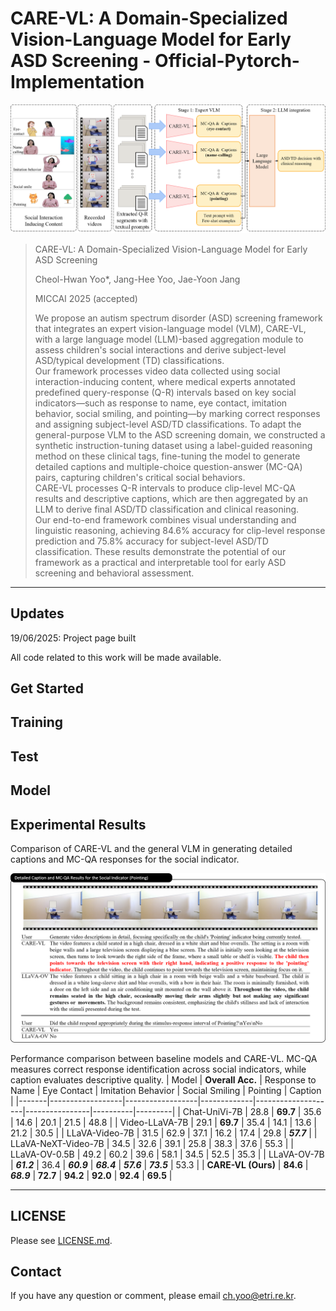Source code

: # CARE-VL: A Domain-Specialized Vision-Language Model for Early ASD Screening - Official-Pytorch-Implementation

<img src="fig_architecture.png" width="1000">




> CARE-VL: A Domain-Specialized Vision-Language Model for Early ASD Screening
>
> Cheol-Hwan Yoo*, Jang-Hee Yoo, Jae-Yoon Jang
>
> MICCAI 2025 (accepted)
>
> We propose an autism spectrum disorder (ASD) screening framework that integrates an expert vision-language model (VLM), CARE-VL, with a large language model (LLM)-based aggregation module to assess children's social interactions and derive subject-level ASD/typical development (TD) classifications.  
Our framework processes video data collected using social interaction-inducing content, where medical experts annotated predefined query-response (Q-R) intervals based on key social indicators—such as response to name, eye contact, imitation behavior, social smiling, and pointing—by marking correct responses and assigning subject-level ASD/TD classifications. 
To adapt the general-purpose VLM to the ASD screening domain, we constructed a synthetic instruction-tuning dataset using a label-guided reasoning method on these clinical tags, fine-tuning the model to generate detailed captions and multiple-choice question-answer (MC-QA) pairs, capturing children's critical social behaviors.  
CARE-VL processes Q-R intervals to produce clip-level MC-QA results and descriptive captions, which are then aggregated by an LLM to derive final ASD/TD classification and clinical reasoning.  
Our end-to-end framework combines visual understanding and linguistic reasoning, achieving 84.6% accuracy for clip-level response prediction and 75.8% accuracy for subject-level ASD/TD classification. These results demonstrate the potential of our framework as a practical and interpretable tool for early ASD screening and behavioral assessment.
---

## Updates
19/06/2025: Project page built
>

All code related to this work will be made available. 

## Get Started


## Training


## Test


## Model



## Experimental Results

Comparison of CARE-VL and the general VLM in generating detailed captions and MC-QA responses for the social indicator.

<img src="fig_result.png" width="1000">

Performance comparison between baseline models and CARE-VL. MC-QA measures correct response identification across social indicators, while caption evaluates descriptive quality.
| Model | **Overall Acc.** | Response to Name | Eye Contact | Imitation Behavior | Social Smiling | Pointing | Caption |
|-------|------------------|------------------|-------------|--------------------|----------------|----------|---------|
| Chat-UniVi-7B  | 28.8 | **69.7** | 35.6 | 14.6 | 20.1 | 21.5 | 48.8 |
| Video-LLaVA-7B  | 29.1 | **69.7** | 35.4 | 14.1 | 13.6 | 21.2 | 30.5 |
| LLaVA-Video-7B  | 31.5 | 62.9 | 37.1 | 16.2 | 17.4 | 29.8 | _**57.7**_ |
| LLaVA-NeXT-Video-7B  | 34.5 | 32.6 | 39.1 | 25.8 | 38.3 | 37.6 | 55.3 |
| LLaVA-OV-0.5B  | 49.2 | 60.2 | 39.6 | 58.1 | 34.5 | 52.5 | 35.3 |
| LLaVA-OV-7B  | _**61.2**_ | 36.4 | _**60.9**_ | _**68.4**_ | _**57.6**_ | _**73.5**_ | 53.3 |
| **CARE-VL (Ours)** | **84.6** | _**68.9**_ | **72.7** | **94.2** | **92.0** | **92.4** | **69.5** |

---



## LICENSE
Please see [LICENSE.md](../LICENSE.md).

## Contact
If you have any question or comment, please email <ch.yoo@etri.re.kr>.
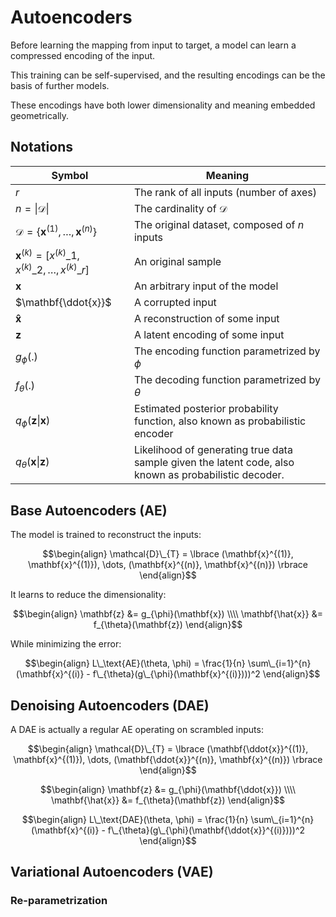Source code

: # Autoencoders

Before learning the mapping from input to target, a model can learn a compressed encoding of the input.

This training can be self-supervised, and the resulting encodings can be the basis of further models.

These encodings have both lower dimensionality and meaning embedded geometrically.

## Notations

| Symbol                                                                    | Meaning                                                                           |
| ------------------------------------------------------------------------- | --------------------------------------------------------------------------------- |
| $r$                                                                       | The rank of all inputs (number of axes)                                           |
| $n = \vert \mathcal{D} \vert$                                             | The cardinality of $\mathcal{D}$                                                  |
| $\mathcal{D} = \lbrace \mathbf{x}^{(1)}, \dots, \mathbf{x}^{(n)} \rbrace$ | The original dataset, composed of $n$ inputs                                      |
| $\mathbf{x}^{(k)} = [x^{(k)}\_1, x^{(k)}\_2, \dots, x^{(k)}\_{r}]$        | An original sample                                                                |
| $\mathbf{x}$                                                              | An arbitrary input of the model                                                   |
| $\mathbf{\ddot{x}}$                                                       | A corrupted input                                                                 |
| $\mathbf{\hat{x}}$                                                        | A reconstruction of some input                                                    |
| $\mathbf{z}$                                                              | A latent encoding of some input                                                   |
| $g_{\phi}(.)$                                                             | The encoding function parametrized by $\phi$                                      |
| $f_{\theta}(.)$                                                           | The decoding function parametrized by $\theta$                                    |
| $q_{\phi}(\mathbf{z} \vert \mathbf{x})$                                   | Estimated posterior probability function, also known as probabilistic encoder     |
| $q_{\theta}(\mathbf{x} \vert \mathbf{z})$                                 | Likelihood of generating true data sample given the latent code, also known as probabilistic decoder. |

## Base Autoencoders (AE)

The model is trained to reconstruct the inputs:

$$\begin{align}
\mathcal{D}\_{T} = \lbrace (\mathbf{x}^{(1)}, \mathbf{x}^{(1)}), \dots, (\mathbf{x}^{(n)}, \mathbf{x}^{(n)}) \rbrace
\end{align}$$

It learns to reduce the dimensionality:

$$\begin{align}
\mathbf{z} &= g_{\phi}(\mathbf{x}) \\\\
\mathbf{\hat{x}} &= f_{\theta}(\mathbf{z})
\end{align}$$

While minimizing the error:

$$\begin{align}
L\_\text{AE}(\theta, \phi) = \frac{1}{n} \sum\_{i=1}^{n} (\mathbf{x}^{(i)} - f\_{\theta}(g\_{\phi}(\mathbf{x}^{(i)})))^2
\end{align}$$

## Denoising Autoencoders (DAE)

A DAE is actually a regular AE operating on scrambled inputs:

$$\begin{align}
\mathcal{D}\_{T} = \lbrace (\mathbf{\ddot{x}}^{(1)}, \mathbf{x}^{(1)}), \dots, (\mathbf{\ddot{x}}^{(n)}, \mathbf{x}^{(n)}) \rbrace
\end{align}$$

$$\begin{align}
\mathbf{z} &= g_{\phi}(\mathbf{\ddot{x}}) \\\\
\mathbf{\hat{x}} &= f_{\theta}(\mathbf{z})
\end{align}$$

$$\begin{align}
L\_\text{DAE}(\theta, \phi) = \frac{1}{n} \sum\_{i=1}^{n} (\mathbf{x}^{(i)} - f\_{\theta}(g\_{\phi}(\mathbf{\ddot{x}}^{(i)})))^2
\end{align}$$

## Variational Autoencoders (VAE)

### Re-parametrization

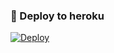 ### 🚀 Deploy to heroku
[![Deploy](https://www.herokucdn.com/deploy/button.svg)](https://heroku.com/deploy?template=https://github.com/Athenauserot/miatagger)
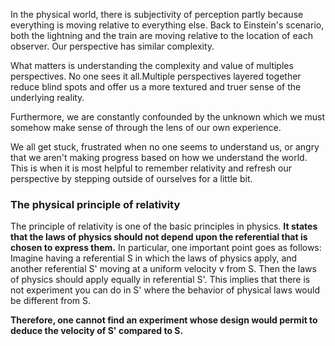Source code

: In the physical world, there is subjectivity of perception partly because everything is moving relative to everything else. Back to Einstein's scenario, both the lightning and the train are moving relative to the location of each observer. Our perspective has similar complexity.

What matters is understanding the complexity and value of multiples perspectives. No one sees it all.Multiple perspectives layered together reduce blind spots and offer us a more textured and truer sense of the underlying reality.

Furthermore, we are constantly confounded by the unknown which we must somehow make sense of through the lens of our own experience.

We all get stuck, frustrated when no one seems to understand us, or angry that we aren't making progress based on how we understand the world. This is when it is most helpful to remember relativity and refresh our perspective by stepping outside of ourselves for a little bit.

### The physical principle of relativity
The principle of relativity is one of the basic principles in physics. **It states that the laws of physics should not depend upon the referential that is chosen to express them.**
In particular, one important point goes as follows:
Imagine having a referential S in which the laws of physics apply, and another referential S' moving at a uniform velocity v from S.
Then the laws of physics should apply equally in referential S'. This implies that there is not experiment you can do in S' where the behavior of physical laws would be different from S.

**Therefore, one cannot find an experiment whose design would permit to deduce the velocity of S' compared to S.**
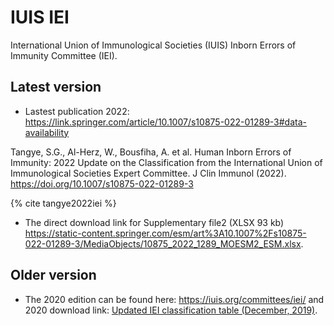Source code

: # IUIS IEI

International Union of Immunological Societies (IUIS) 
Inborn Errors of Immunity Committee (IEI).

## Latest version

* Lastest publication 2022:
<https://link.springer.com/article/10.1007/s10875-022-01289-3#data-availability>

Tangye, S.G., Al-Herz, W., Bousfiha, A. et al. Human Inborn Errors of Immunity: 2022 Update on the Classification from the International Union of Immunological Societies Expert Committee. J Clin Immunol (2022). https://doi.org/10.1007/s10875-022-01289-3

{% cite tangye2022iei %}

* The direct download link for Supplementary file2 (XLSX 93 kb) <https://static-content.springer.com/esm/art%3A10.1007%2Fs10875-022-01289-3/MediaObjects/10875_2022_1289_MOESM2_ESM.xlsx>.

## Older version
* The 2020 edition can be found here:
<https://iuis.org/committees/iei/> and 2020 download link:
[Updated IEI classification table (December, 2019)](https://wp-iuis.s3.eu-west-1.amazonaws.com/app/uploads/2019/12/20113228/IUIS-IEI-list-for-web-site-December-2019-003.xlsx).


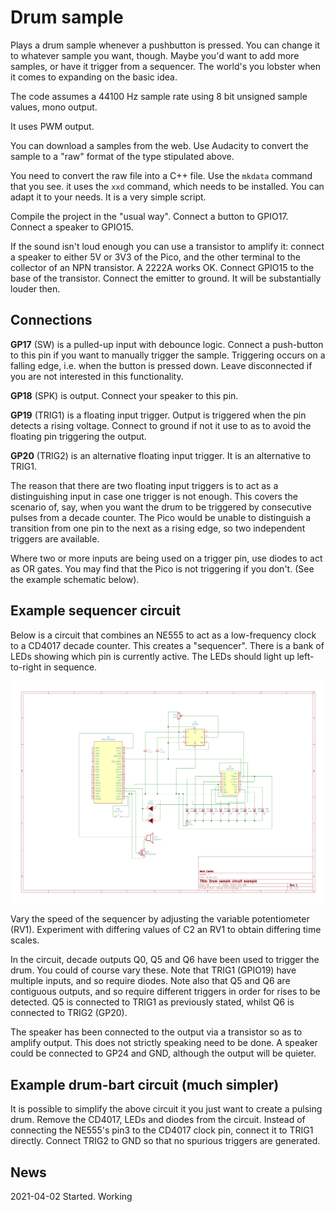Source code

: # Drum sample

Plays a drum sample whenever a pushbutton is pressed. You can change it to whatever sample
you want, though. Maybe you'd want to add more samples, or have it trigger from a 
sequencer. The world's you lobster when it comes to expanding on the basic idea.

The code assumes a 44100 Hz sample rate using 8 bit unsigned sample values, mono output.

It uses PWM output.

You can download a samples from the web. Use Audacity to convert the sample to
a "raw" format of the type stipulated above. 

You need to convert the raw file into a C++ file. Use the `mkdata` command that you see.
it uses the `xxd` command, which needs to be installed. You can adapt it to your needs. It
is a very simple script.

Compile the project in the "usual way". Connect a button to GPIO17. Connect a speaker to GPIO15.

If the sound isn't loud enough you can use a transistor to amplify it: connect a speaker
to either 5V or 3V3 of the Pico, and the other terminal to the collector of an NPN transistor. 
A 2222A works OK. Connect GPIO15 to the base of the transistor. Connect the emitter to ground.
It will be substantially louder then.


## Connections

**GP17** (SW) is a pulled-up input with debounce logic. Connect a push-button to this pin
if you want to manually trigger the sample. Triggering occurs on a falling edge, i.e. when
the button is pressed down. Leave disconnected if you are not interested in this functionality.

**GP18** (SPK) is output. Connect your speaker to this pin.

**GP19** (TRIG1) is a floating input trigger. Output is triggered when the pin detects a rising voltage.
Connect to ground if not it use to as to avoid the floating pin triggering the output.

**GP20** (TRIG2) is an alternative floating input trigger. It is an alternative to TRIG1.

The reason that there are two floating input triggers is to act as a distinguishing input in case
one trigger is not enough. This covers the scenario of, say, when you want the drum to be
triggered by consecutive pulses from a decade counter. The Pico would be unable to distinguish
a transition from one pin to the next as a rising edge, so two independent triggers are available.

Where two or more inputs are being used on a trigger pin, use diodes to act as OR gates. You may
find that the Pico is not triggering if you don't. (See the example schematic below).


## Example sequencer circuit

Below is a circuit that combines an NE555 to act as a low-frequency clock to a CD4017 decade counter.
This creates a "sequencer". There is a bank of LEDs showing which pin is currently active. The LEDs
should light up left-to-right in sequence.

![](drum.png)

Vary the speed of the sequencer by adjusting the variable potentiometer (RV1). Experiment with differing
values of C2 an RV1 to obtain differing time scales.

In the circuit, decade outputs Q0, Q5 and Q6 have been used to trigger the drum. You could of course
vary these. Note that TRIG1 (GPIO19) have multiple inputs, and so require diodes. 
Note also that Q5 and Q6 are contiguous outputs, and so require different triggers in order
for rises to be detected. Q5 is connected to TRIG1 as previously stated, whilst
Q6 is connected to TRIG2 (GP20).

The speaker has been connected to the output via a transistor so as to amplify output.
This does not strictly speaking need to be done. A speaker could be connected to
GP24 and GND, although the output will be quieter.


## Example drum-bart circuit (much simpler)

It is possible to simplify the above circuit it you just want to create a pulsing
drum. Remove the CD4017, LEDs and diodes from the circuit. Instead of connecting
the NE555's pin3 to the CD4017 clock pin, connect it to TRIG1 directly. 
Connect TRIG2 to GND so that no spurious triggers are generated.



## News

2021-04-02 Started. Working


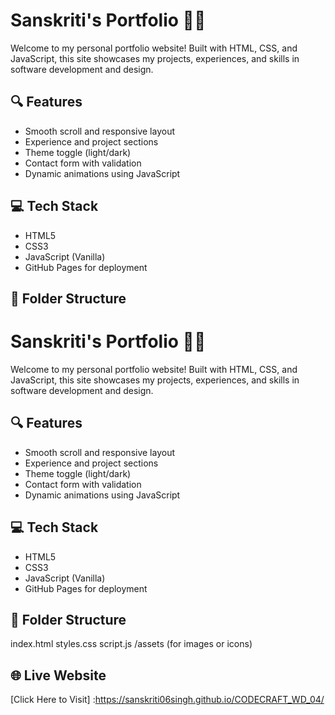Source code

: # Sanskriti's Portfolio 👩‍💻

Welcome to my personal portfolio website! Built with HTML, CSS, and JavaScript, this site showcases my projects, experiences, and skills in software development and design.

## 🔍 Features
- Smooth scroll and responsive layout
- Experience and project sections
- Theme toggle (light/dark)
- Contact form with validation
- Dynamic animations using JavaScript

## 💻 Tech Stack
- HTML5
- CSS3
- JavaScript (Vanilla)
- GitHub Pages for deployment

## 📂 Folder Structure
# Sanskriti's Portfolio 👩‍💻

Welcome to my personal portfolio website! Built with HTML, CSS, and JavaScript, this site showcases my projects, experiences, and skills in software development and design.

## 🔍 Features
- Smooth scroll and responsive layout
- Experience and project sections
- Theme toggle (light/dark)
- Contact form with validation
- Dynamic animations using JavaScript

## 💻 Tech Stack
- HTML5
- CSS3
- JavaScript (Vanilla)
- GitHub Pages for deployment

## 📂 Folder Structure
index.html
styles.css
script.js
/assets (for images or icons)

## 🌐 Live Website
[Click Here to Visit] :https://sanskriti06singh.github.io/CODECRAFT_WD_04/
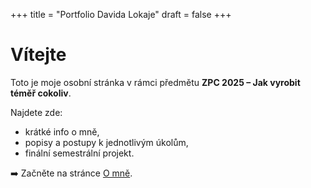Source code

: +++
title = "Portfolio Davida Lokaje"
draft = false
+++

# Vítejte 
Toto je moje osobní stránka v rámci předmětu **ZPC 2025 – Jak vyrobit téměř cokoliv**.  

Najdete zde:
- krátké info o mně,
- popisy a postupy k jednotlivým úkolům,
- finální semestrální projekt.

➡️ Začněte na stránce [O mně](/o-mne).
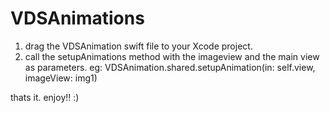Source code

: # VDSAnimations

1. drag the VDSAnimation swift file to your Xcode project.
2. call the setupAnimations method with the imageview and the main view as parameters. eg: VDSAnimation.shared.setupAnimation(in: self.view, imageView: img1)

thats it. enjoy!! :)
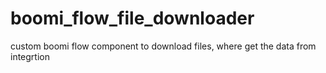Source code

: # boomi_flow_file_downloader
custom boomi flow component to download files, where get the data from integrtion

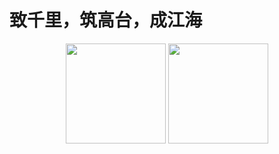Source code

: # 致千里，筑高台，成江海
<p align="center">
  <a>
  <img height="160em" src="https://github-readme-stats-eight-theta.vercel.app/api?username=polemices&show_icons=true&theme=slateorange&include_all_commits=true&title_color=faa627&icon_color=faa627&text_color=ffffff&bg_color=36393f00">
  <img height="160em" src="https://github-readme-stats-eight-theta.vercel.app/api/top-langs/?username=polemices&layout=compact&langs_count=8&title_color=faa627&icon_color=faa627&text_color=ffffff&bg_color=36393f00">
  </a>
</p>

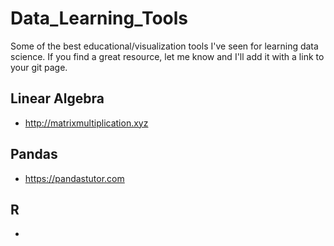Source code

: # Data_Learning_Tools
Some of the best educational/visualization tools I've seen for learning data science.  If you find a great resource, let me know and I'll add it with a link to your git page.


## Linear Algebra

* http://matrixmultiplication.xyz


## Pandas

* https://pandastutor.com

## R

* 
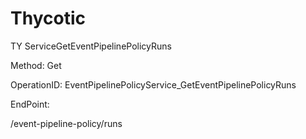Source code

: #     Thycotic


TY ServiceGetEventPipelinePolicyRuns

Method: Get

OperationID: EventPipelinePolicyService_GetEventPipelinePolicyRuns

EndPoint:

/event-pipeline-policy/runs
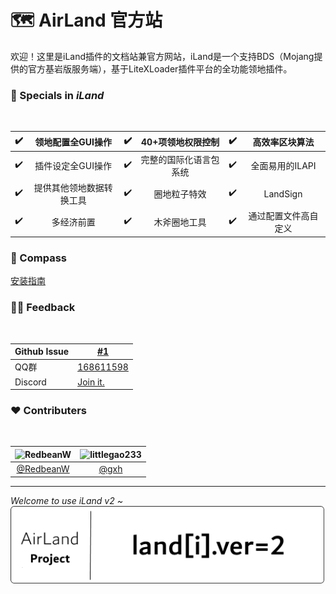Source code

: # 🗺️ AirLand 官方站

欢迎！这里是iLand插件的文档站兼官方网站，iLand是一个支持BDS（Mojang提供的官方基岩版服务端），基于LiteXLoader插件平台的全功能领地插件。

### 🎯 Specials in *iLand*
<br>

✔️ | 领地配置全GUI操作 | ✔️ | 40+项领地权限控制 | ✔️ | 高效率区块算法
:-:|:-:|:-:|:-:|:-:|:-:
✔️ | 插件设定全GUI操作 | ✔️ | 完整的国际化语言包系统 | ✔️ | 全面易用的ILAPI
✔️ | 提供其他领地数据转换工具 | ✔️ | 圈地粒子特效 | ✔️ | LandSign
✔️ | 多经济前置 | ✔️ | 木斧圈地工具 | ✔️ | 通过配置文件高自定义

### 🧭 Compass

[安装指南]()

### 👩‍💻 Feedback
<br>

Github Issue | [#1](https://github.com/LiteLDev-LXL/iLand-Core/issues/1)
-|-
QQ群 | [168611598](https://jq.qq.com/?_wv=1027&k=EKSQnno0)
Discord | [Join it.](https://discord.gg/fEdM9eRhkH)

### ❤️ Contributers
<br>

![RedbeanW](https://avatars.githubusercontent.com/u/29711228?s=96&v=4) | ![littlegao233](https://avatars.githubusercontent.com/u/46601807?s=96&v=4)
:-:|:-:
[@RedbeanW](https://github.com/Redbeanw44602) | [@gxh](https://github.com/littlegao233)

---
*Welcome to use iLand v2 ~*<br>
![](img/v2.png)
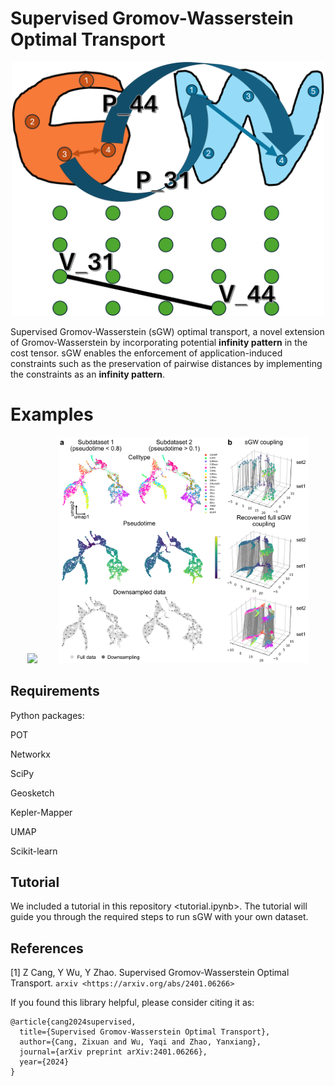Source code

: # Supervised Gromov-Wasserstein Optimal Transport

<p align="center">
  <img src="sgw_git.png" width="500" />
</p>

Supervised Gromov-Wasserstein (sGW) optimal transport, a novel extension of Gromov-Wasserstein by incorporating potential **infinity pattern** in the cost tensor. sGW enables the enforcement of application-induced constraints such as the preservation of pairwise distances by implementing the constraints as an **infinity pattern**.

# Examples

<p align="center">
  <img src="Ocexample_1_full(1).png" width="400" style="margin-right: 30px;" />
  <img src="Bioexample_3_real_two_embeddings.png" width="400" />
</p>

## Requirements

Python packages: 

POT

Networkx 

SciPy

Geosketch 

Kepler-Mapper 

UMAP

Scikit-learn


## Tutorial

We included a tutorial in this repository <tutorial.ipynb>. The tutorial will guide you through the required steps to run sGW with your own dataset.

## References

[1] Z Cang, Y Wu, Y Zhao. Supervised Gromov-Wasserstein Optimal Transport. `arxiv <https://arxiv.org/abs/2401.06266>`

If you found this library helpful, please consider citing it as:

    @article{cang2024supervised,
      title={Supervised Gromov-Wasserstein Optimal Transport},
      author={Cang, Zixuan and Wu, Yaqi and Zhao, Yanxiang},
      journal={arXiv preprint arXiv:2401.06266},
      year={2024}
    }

## What you will do
The answer must consist of every line from the entries above that contains "relativity".

## Response for this exercise
We all get stuck, frustrated when no one seems to understand us, or angry that we aren't making progress based on how we understand the world. This is when it is most helpful to remember relativity and refresh our perspective by stepping outside of ourselves for a little bit.
### The physical principle of relativity
The principle of relativity is one of the basic principles in physics. **It states that the laws of physics should not depend upon the referential that is chosen to express them.**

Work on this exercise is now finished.